*Work item:* The answer must be a single number: how many lines below contain "memory".

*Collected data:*
▬▬▬
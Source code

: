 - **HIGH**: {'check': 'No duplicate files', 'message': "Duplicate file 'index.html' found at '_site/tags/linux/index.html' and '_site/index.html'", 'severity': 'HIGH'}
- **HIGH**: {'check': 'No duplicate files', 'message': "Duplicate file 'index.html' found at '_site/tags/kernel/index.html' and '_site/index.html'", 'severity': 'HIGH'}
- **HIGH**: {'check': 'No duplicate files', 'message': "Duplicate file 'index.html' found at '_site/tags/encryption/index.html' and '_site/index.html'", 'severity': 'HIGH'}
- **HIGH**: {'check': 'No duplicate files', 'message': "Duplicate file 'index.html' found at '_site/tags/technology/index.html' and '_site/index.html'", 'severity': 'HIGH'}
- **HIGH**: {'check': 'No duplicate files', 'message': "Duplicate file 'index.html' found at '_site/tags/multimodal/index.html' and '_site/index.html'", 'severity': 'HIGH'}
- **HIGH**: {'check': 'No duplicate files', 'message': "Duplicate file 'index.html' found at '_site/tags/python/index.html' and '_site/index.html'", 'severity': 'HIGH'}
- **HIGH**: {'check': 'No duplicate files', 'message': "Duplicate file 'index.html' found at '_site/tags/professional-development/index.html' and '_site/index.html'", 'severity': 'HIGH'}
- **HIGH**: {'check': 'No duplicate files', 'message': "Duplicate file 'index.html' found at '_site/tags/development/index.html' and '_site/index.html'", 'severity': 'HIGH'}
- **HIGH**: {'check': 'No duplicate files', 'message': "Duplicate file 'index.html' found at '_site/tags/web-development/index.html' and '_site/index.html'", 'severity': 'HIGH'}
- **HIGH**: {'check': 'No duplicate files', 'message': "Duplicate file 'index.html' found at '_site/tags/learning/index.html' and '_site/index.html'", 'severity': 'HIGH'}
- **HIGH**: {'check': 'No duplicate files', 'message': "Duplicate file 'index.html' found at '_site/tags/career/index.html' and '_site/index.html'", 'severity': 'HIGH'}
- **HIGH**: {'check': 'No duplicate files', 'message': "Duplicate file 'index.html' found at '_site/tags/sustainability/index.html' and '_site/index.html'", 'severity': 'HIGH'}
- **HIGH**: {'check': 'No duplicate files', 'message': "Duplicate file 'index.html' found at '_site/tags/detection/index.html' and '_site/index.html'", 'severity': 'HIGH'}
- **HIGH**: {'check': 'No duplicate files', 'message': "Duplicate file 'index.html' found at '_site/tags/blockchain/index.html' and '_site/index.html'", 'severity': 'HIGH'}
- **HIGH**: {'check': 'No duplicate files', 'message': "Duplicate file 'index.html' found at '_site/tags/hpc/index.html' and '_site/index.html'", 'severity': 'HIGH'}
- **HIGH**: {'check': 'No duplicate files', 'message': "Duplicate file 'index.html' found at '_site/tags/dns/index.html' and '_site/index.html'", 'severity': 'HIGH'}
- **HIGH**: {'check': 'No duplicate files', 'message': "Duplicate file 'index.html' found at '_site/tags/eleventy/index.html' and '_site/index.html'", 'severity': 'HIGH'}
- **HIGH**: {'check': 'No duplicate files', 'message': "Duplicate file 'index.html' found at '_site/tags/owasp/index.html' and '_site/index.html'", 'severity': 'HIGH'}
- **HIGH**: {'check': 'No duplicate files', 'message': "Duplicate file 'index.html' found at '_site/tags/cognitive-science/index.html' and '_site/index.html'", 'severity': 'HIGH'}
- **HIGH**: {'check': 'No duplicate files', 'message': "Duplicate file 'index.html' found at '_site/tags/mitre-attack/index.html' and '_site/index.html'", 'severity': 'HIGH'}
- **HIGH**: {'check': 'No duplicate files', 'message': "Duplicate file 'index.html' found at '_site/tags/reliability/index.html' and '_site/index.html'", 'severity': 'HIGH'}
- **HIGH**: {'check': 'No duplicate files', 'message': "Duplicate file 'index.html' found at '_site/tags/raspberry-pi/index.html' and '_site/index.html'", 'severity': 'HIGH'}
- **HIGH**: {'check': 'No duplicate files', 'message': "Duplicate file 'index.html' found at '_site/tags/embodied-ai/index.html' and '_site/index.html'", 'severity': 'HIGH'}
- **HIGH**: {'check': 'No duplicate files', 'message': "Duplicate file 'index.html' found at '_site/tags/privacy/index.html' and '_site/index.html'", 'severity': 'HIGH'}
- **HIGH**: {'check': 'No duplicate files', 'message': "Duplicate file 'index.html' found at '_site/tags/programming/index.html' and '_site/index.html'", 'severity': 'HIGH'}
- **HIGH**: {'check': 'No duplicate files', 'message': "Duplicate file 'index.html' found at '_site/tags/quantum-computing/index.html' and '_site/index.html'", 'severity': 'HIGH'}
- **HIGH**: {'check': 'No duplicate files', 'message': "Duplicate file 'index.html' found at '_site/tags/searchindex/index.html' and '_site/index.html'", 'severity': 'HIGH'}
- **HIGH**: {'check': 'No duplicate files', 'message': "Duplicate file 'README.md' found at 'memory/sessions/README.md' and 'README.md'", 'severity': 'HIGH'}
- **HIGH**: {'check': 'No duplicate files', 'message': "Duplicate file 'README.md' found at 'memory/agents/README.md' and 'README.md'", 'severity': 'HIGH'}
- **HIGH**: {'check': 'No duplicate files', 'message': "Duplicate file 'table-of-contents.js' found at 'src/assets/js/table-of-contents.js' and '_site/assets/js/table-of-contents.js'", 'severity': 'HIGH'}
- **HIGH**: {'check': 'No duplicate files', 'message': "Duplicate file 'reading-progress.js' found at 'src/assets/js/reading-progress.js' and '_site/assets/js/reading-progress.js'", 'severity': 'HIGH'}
▬▬▬
*Answer to this exercise:* 2